**EXTRACTED INFORMATION**
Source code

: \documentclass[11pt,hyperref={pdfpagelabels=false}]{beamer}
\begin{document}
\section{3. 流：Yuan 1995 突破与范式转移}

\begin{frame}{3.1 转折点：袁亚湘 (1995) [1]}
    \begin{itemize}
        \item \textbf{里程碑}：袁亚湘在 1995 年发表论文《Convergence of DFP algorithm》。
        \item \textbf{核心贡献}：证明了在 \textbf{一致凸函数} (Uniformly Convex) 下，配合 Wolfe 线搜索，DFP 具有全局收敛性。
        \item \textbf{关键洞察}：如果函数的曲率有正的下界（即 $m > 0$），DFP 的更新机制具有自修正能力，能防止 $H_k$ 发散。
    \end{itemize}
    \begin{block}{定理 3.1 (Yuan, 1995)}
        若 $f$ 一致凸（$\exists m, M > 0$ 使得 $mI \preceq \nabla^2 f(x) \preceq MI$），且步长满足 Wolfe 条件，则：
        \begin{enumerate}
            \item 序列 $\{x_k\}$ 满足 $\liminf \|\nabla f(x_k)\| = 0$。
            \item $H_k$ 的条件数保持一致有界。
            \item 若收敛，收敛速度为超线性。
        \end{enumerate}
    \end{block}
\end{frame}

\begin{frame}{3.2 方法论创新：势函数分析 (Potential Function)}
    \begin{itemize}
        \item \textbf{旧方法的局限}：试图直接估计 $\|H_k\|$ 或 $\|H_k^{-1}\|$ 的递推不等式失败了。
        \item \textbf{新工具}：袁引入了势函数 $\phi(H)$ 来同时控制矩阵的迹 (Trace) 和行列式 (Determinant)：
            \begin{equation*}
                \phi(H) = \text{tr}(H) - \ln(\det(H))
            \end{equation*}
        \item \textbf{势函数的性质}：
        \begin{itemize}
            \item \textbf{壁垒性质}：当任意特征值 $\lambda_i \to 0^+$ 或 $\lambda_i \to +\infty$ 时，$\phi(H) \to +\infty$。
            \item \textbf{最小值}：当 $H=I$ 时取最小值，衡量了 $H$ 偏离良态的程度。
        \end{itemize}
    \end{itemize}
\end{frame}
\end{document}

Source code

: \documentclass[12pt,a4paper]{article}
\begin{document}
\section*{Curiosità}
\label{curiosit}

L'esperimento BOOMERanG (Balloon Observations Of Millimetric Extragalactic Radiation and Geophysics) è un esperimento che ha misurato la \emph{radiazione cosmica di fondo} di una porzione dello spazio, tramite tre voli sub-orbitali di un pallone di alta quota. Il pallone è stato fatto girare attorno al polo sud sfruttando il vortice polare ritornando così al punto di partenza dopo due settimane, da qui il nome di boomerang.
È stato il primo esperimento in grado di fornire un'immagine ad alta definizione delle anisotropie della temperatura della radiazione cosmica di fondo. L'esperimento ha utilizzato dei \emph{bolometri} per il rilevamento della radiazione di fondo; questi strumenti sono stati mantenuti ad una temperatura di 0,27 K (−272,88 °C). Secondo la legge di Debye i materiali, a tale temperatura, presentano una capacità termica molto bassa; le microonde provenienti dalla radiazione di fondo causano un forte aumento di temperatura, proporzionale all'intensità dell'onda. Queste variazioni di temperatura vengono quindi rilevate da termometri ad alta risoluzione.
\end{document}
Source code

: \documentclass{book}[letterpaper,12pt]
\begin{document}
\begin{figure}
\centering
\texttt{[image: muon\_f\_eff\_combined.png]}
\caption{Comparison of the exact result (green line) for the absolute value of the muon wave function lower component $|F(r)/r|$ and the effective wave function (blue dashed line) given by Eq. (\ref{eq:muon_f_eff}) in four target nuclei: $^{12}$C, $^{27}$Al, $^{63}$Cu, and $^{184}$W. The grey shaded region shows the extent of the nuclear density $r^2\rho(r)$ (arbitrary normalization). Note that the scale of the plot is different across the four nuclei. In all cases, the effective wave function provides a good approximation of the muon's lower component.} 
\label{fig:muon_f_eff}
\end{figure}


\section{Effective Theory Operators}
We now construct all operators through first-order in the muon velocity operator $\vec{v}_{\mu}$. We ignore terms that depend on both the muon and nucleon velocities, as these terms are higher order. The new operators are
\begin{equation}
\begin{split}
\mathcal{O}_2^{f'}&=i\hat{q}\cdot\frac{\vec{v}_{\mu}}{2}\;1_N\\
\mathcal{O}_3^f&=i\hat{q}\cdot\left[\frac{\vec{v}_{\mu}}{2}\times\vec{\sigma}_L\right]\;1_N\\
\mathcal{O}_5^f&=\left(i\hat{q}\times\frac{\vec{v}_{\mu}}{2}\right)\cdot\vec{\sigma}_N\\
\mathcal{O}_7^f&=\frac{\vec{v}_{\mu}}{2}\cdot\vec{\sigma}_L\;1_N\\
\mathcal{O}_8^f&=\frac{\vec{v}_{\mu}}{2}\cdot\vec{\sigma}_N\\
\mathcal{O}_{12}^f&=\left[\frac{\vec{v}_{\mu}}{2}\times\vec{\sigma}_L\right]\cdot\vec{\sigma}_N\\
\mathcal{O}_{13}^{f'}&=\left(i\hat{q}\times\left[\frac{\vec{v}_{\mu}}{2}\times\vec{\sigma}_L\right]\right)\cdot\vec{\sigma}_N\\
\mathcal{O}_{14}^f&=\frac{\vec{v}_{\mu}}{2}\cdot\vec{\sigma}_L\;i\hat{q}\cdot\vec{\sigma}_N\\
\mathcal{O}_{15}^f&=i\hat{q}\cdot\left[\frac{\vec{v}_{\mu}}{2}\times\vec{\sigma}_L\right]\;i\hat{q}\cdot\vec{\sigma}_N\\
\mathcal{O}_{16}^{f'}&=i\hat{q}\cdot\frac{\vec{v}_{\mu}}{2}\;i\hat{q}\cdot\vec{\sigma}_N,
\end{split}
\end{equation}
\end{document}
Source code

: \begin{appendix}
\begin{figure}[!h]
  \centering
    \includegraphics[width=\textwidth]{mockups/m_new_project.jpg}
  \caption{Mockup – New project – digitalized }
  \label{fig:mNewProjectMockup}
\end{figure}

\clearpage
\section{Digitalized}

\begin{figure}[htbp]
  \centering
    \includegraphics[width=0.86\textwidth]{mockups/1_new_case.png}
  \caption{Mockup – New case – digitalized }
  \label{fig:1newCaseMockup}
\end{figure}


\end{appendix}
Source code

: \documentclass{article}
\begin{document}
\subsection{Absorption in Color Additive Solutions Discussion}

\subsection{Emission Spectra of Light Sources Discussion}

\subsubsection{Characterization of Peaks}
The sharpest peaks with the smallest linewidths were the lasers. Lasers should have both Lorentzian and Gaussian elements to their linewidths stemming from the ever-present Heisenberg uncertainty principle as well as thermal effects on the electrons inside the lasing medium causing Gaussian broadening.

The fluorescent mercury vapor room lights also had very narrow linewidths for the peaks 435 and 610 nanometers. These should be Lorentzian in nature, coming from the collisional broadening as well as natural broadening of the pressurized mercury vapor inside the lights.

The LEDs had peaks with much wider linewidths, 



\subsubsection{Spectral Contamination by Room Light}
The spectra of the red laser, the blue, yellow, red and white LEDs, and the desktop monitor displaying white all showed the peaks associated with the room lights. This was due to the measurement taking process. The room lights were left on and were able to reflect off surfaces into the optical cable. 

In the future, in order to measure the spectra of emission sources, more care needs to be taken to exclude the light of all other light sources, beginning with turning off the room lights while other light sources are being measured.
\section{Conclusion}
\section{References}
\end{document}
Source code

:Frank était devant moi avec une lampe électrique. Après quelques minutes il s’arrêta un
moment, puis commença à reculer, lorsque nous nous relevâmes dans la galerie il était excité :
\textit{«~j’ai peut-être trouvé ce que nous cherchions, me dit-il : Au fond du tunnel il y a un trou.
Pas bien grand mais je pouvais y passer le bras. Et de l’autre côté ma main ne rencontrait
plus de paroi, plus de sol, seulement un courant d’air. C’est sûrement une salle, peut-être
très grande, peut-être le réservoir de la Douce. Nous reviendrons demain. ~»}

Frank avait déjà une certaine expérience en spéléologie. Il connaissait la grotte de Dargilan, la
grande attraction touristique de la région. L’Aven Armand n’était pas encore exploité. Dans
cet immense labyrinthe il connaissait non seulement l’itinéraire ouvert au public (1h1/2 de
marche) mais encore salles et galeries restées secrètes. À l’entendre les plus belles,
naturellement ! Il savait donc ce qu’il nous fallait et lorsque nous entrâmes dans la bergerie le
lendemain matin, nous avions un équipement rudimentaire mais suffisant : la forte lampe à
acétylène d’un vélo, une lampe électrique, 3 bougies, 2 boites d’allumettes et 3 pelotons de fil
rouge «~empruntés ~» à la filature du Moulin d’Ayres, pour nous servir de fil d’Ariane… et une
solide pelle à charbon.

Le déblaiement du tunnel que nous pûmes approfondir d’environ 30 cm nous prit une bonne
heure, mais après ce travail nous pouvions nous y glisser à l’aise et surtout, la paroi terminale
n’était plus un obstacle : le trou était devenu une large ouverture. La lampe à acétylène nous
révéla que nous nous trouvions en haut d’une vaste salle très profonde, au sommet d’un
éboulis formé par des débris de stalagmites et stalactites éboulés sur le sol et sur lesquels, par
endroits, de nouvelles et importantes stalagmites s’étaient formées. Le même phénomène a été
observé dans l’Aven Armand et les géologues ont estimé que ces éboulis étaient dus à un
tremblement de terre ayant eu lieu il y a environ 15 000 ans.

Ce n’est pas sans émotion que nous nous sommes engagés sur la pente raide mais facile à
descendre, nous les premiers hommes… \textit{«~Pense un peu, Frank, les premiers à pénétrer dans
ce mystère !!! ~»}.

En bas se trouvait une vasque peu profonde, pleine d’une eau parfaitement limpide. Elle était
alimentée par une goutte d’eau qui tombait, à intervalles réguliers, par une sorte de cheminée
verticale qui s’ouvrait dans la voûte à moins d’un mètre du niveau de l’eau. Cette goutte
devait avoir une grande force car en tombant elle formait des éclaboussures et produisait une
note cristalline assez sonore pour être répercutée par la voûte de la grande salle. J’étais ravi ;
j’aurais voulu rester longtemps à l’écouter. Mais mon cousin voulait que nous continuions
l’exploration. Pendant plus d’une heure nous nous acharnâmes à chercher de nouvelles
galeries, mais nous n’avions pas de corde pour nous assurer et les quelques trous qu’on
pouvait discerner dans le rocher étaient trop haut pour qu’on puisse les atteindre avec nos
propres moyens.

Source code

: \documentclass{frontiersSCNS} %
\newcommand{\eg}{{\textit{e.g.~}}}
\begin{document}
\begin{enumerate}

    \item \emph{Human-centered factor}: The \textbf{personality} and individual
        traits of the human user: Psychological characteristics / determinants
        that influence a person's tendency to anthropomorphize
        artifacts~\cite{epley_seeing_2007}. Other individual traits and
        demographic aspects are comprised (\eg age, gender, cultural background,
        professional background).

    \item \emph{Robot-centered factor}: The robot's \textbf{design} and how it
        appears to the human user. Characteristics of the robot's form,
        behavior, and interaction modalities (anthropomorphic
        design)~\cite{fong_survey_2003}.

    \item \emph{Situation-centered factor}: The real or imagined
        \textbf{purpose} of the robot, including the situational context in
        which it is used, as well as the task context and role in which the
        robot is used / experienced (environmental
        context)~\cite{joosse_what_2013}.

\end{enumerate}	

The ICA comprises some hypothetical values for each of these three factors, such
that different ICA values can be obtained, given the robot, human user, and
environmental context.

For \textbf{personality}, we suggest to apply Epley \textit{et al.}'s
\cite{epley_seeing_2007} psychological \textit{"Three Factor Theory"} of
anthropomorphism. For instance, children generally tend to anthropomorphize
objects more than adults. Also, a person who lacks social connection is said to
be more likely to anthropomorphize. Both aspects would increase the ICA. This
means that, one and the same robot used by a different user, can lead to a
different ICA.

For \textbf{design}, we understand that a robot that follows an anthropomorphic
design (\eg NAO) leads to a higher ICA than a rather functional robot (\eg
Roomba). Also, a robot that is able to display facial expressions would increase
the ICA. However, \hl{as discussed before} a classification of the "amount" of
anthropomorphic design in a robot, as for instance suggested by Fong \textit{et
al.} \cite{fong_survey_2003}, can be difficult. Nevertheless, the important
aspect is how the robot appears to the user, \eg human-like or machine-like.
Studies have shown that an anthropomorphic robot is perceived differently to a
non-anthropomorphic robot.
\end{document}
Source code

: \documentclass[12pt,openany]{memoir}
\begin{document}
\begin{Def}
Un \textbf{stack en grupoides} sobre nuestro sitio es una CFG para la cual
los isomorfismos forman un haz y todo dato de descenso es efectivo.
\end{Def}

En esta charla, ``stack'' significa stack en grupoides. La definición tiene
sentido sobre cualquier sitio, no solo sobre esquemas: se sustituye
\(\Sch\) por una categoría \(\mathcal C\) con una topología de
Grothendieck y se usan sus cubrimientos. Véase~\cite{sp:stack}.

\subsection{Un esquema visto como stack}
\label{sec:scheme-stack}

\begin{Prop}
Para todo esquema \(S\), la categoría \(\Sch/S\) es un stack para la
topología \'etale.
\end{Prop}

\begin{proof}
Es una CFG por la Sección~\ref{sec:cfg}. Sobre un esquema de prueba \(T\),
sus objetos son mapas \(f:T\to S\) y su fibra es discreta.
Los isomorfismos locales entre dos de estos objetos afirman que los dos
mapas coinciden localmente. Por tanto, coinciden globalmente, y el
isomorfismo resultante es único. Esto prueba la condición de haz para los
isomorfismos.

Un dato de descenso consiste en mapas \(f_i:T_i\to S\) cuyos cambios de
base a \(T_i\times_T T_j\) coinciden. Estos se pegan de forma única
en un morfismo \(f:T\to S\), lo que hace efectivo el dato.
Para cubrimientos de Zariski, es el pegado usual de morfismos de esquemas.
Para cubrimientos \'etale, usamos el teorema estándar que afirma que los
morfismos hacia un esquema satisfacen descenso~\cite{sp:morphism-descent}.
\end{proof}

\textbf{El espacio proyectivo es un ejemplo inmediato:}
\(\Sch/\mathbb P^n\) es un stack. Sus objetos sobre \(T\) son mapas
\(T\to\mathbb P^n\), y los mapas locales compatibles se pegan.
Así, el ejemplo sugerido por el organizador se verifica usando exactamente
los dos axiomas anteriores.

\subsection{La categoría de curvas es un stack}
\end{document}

**TASK INSTRUCTIONS**
Only the lines from the one containing "sus objetos son" through the last line above belong in your answer. Retype them exactly.

**RESPONSE TO THIS EXERCISE**
sus objetos son mapas \(f:T\to S\) y su fibra es discreta.
Los isomorfismos locales entre dos de estos objetos afirman que los dos
mapas coinciden localmente. Por tanto, coinciden globalmente, y el
isomorfismo resultante es único. Esto prueba la condición de haz para los
isomorfismos.

Un dato de descenso consiste en mapas \(f_i:T_i\to S\) cuyos cambios de
base a \(T_i\times_T T_j\) coinciden. Estos se pegan de forma única
en un morfismo \(f:T\to S\), lo que hace efectivo el dato.
Para cubrimientos de Zariski, es el pegado usual de morfismos de esquemas.
Para cubrimientos \'etale, usamos el teorema estándar que afirma que los
morfismos hacia un esquema satisfacen descenso~\cite{sp:morphism-descent}.
\end{proof}

\textbf{El espacio proyectivo es un ejemplo inmediato:}
\(\Sch/\mathbb P^n\) es un stack. Sus objetos sobre \(T\) son mapas
\(T\to\mathbb P^n\), y los mapas locales compatibles se pegan.
Así, el ejemplo sugerido por el organizador se verifica usando exactamente
los dos axiomas anteriores.

\subsection{La categoría de curvas es un stack}
\end{document}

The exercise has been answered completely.